═════ Listed entries

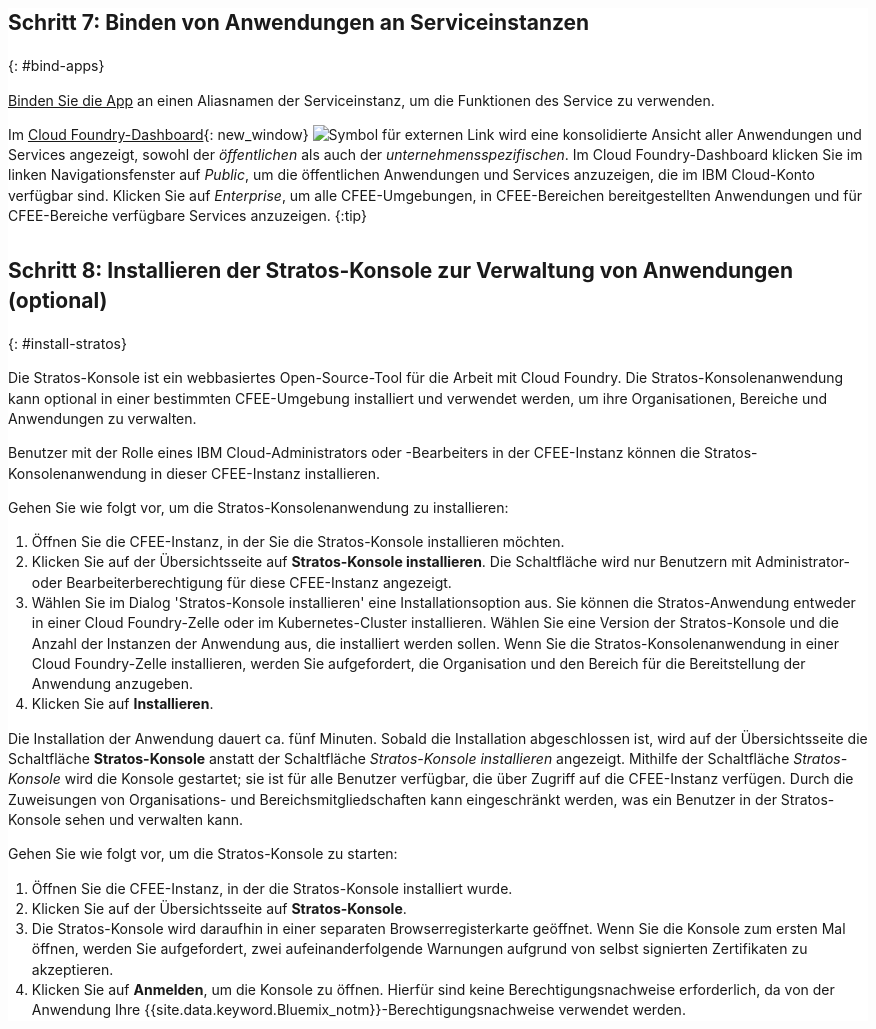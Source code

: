 ## Schritt 7: Binden von Anwendungen an Serviceinstanzen
{: #bind-apps}

[Binden Sie die App](https://console.bluemix.net/docs/cloud-foundry/binding.html) an einen Aliasnamen der Serviceinstanz, um die Funktionen des Service zu verwenden.

Im [Cloud Foundry-Dashboard](https://console.bluemix.net/dashboard/cloudfoundry/overview){: new_window} ![Symbol für externen Link](../icons/launch-glyph.svg "Symbol für externen Link") wird eine konsolidierte Ansicht aller Anwendungen und Services angezeigt, sowohl der *öffentlichen* als auch der *unternehmensspezifischen*.  Im Cloud Foundry-Dashboard klicken Sie im linken Navigationsfenster auf *Public*, um die öffentlichen Anwendungen und Services anzuzeigen, die im IBM Cloud-Konto verfügbar sind.  Klicken Sie auf *Enterprise*, um alle CFEE-Umgebungen, in CFEE-Bereichen bereitgestellten Anwendungen und für CFEE-Bereiche verfügbare Services anzuzeigen.
{:tip}

## Schritt 8: Installieren der Stratos-Konsole zur Verwaltung von Anwendungen (optional)
{: #install-stratos}

Die Stratos-Konsole ist ein webbasiertes Open-Source-Tool für die Arbeit mit Cloud Foundry. Die Stratos-Konsolenanwendung kann optional in einer bestimmten CFEE-Umgebung installiert und verwendet werden, um ihre Organisationen, Bereiche und Anwendungen zu verwalten.

Benutzer mit der Rolle eines IBM Cloud-Administrators oder -Bearbeiters in der CFEE-Instanz können die Stratos-Konsolenanwendung in dieser CFEE-Instanz installieren.

Gehen Sie wie folgt vor, um die Stratos-Konsolenanwendung zu installieren:

1. Öffnen Sie die CFEE-Instanz, in der Sie die Stratos-Konsole installieren möchten.
2. Klicken Sie auf der Übersichtsseite auf **Stratos-Konsole installieren**. Die Schaltfläche wird nur Benutzern mit Administrator- oder Bearbeiterberechtigung für diese CFEE-Instanz angezeigt.
3. Wählen Sie im Dialog 'Stratos-Konsole installieren' eine Installationsoption aus. Sie können die Stratos-Anwendung entweder in einer Cloud Foundry-Zelle oder im Kubernetes-Cluster installieren. Wählen Sie eine Version der Stratos-Konsole und die Anzahl der Instanzen der Anwendung aus, die installiert werden sollen. Wenn Sie die Stratos-Konsolenanwendung in einer Cloud Foundry-Zelle installieren, werden Sie aufgefordert, die Organisation und den Bereich für die Bereitstellung der Anwendung anzugeben.
4. Klicken Sie auf **Installieren**.

Die Installation der Anwendung dauert ca. fünf Minuten. Sobald die Installation abgeschlossen ist, wird auf der Übersichtsseite die Schaltfläche **Stratos-Konsole** anstatt der Schaltfläche _Stratos-Konsole installieren_ angezeigt. Mithilfe der Schaltfläche _Stratos-Konsole_ wird die Konsole gestartet; sie ist für alle Benutzer verfügbar, die über Zugriff auf die CFEE-Instanz verfügen. Durch die Zuweisungen von Organisations- und Bereichsmitgliedschaften kann eingeschränkt werden, was ein Benutzer in der Stratos-Konsole sehen und verwalten kann.

Gehen Sie wie folgt vor, um die Stratos-Konsole zu starten:

1. Öffnen Sie die CFEE-Instanz, in der die Stratos-Konsole installiert wurde.
2. Klicken Sie auf der Übersichtsseite auf **Stratos-Konsole**.
3. Die Stratos-Konsole wird daraufhin in einer separaten Browserregisterkarte geöffnet. Wenn Sie die Konsole zum ersten Mal öffnen, werden Sie aufgefordert, zwei aufeinanderfolgende Warnungen aufgrund von selbst signierten Zertifikaten zu akzeptieren.
4. Klicken Sie auf **Anmelden**, um die Konsole zu öffnen. Hierfür sind keine Berechtigungsnachweise erforderlich, da von der Anwendung Ihre {{site.data.keyword.Bluemix_notm}}-Berechtigungsnachweise verwendet werden.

══════════

__Exercise details__. Using the data above, reproduce exactly the lines between those holding "## Schritt 8: Installieren" and "4. Klicken Sie auf **Installieren**.", inclusive, and no others.

__Response to the task__.
## Schritt 8: Installieren der Stratos-Konsole zur Verwaltung von Anwendungen (optional)
{: #install-stratos}

Die Stratos-Konsole ist ein webbasiertes Open-Source-Tool für die Arbeit mit Cloud Foundry. Die Stratos-Konsolenanwendung kann optional in einer bestimmten CFEE-Umgebung installiert und verwendet werden, um ihre Organisationen, Bereiche und Anwendungen zu verwalten.

Benutzer mit der Rolle eines IBM Cloud-Administrators oder -Bearbeiters in der CFEE-Instanz können die Stratos-Konsolenanwendung in dieser CFEE-Instanz installieren.

Gehen Sie wie folgt vor, um die Stratos-Konsolenanwendung zu installieren:

1. Öffnen Sie die CFEE-Instanz, in der Sie die Stratos-Konsole installieren möchten.
2. Klicken Sie auf der Übersichtsseite auf **Stratos-Konsole installieren**. Die Schaltfläche wird nur Benutzern mit Administrator- oder Bearbeiterberechtigung für diese CFEE-Instanz angezeigt.
3. Wählen Sie im Dialog 'Stratos-Konsole installieren' eine Installationsoption aus. Sie können die Stratos-Anwendung entweder in einer Cloud Foundry-Zelle oder im Kubernetes-Cluster installieren. Wählen Sie eine Version der Stratos-Konsole und die Anzahl der Instanzen der Anwendung aus, die installiert werden sollen. Wenn Sie die Stratos-Konsolenanwendung in einer Cloud Foundry-Zelle installieren, werden Sie aufgefordert, die Organisation und den Bereich für die Bereitstellung der Anwendung anzugeben.
4. Klicken Sie auf **Installieren**.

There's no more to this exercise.